## Information provided:
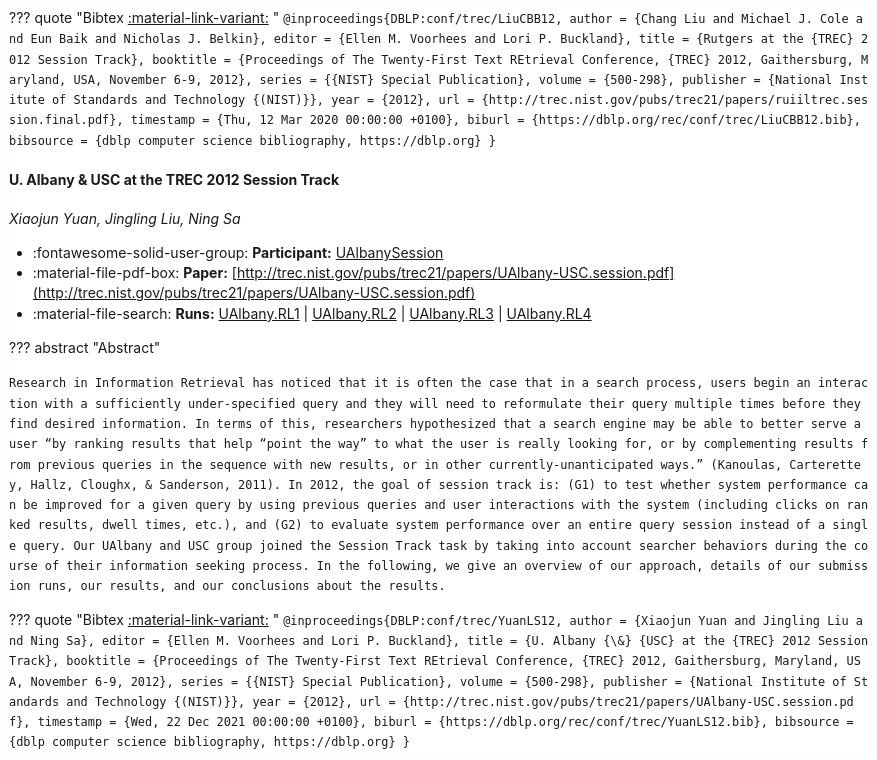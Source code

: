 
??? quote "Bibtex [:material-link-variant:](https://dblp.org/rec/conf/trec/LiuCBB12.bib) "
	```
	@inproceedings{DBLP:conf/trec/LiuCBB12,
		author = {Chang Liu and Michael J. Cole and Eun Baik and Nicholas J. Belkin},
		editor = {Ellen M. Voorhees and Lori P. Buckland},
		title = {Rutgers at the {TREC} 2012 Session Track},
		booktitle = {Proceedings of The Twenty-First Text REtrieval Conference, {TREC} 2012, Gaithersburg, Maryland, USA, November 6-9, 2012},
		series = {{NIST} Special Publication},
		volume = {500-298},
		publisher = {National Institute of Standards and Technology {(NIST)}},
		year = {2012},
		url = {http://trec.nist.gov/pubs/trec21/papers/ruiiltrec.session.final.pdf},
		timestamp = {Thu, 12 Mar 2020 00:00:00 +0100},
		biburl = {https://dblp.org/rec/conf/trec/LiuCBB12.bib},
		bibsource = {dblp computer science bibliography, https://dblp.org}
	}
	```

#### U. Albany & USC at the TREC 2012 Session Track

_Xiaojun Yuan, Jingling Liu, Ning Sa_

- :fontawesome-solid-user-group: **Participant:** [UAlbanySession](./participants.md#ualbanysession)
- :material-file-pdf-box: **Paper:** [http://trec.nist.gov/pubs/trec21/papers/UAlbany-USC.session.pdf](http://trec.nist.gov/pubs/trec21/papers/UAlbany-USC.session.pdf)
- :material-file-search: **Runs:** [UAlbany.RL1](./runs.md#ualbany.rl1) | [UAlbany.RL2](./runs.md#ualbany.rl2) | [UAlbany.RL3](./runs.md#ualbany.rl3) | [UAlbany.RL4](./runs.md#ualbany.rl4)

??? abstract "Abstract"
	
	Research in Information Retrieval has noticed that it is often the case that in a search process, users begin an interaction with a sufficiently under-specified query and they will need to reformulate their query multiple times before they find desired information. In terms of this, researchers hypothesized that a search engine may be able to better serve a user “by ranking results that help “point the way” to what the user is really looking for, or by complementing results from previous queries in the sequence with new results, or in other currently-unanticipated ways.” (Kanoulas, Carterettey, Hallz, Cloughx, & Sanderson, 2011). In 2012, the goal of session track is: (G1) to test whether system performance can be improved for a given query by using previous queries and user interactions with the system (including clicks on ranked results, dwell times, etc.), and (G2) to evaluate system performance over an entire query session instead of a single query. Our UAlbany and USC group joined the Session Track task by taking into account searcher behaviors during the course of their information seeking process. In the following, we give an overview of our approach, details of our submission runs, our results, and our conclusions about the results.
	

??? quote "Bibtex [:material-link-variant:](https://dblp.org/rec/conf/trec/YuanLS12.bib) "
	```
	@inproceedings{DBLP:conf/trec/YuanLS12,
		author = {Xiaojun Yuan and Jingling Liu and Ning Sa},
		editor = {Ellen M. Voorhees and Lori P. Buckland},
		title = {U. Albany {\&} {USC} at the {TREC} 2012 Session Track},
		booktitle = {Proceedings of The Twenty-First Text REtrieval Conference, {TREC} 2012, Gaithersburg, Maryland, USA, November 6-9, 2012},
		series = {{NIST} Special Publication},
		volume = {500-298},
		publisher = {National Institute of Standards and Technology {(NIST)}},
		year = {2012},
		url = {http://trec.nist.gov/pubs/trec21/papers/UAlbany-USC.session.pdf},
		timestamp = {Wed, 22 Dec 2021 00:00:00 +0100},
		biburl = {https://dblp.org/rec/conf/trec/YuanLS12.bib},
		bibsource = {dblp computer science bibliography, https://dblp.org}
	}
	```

--

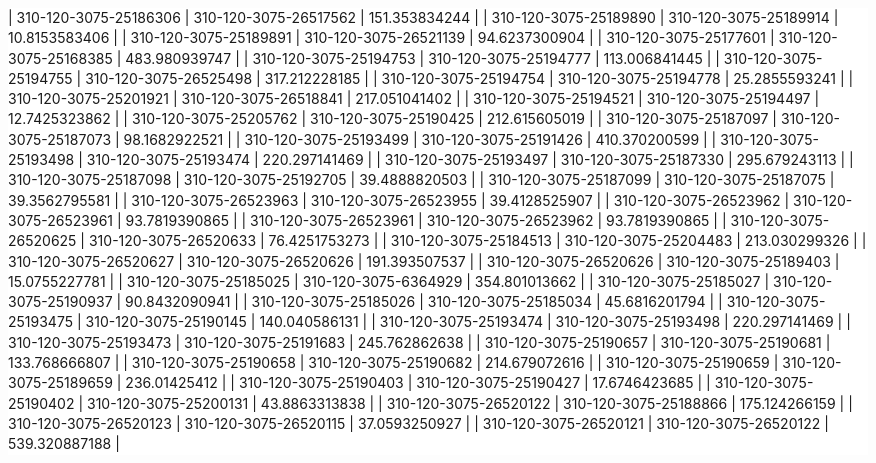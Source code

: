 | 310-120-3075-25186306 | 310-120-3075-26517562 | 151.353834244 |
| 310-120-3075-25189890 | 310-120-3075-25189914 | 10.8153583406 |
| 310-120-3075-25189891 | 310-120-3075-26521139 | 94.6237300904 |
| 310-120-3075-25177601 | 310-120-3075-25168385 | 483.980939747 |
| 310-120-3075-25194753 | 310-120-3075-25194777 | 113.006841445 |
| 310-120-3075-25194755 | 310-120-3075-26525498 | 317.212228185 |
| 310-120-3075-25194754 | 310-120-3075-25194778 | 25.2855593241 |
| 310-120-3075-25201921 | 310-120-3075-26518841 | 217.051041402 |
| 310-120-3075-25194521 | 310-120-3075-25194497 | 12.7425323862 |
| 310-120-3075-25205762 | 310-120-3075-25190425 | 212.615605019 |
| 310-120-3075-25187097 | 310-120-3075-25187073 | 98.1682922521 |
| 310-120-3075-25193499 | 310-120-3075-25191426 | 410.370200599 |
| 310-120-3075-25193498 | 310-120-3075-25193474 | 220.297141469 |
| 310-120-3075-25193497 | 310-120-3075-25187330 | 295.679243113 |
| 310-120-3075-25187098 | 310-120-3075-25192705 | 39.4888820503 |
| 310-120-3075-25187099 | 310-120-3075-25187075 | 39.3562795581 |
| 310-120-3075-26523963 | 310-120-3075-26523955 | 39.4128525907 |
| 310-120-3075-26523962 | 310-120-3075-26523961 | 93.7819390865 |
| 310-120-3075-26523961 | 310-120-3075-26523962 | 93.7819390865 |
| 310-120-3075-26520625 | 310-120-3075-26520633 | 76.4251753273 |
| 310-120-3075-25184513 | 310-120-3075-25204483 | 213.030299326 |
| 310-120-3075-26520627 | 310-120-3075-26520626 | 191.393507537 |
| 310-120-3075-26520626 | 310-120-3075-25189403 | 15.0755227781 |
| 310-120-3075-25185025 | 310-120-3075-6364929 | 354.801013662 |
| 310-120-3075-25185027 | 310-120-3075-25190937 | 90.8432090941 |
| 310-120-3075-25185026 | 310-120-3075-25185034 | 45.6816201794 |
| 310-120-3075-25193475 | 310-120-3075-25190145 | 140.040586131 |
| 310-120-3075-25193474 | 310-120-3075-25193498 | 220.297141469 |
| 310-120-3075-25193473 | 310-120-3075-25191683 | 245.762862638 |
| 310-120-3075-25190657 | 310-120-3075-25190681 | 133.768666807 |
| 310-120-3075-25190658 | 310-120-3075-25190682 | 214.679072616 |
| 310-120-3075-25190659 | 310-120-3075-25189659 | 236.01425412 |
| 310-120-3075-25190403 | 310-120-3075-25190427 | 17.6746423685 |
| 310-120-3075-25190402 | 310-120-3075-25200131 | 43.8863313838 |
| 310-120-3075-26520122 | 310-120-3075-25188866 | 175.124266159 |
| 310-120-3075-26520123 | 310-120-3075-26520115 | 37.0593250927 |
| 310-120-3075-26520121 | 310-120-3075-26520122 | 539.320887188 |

## Problem to solve:
Would you report every line of the entries above containing the word "quote"?

## Reply to the exercise:
??? quote "Bibtex [:material-link-variant:](https://dblp.org/rec/conf/trec/LiuCBB12.bib) "
??? quote "Bibtex [:material-link-variant:](https://dblp.org/rec/conf/trec/YuanLS12.bib) "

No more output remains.